Do they submit those hard drive videos by themselves using your CSV or not?

« Reply #4 on: June 23, 2016, 08:25 »
0
You need to be a member of Alamy and apply to them for video upload rights to begin with. You need a minimum of 250 good quality clips to start, submitted on hard disk. If you are an Alamy contributor already you can join the forum and look at the recent discussion on the matter. In summary it says: As things stand it is probably not worth the effort. If Alamy took video seriously and enabled on-line upload, they could be a worthwhile player in the market. However, they are unlikely to take video seriously as it requires massive investment in resources and they have themselves said that video is on their back-burner.
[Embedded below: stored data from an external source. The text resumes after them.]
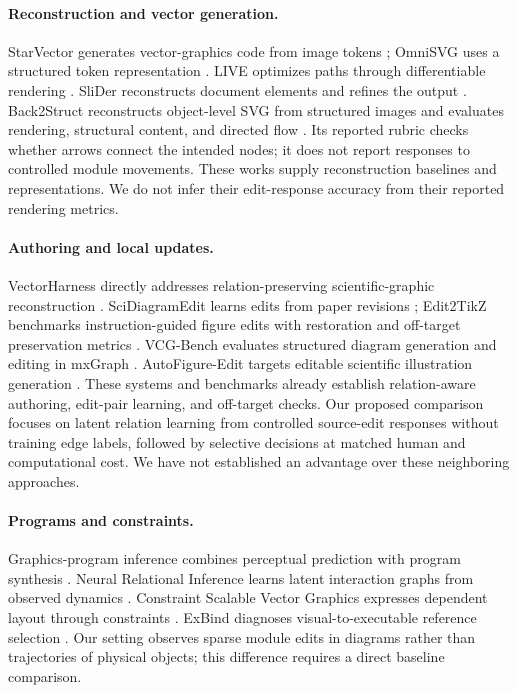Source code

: \documentclass{article}
\begin{document}
\paragraph{Reconstruction and vector generation.}
StarVector generates vector-graphics code from image tokens \citep{rodriguez2025starvector}; OmniSVG uses a structured token representation \citep{yang2025omnisvg}. LIVE optimizes paths through differentiable rendering \citep{ma2022live}. SliDer reconstructs document elements and refines the output \citep{hazimeh2026slider}. Back2Struct reconstructs object-level SVG from structured images and evaluates rendering, structural content, and directed flow \citep{yan2026back2struct}. Its reported rubric checks whether arrows connect the intended nodes; it does not report responses to controlled module movements. These works supply reconstruction baselines and representations. We do not infer their edit-response accuracy from their reported rendering metrics.

\paragraph{Authoring and local updates.}
VectorHarness directly addresses relation-preserving scientific-graphic reconstruction \citep{tang2026vectorharness}. SciDiagramEdit learns edits from paper revisions \citep{sun2026scidiagramedit}; Edit2TikZ benchmarks instruction-guided figure edits with restoration and off-target preservation metrics \citep{zhang2026edit2tikz}. VCG-Bench evaluates structured diagram generation and editing in mxGraph \citep{su2026vcgbench}. AutoFigure-Edit targets editable scientific illustration generation \citep{lin2026autofigureedit}. These systems and benchmarks already establish relation-aware authoring, edit-pair learning, and off-target checks. Our proposed comparison focuses on latent relation learning from controlled source-edit responses without training edge labels, followed by selective decisions at matched human and computational cost. We have not established an advantage over these neighboring approaches.

\paragraph{Programs and constraints.}
Graphics-program inference combines perceptual prediction with program synthesis \citep{ellis2018graphics}. Neural Relational Inference learns latent interaction graphs from observed dynamics \citep{kipf2018nri}. Constraint Scalable Vector Graphics expresses dependent layout through constraints \citep{badros2001constraint}. ExBind diagnoses visual-to-executable reference selection \citep{wang2026exbind}. Our setting observes sparse module edits in diagrams rather than trajectories of physical objects; this difference requires a direct baseline comparison.
\end{document}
Do they submit those hard drive videos by themselves using your CSV or not?

Alamy supply you with a metadata spreadsheet  for you to copy your own data into. I've never seen the sheet as I don't submit video to Alamy, but the fact that they send you one of their own rather than just accept whatever you already have implies that you may need to shift data around a bit get things in the right fields. The completed metadata sheet goes with the HDD and Alamy ingest the video and metadata together. I don't know how much the data then needs to be further edited - with Alamy photos quite a lot  of further work is required to set essential keywords, attributes, releases, restrictions etc etc. so I guess it may be the same with video. I suspect it's probably not a simple send and forget process.

alno

« Reply #5 on: June 23, 2016, 08:36 »
0
You need to be a member of Alamy and apply to them for video upload rights to begin with. You need a minimum of 250 good quality clips to start, submitted on hard disk. If you are an Alamy contributor already you can join the forum and look at the recent discussion on the matter. In summary it says: As things stand it is probably not worth the effort. If Alamy took video seriously and enabled on-line upload, they could be a worthwhile player in the market. However, they are unlikely to take video seriously as it requires massive investment in resources and they have themselves said that video is on their back-burner.

Do they submit those hard drive videos by themselves using your CSV or not?

Alamy supply you with a metadata spreadsheet  for you to copy your own data into. I've never seen the sheet as I don't submit video to Alamy, but the fact that they send you one of their own rather than just accept whatever you already have implies that you may need to shift data around a bit get things in the right fields. The completed metadata sheet goes with the HDD and Alamy ingest the video and metadata together. I don't know how much the data then needs to be further edited - with Alamy photos quite a lot  of further work is required to set essential keywords, attributes, releases, restrictions etc etc. so I guess it may be the same with video. I suspect it's probably not a simple send and forget process.

Thank you! I can remember some post on this forum about how low video sales are there... 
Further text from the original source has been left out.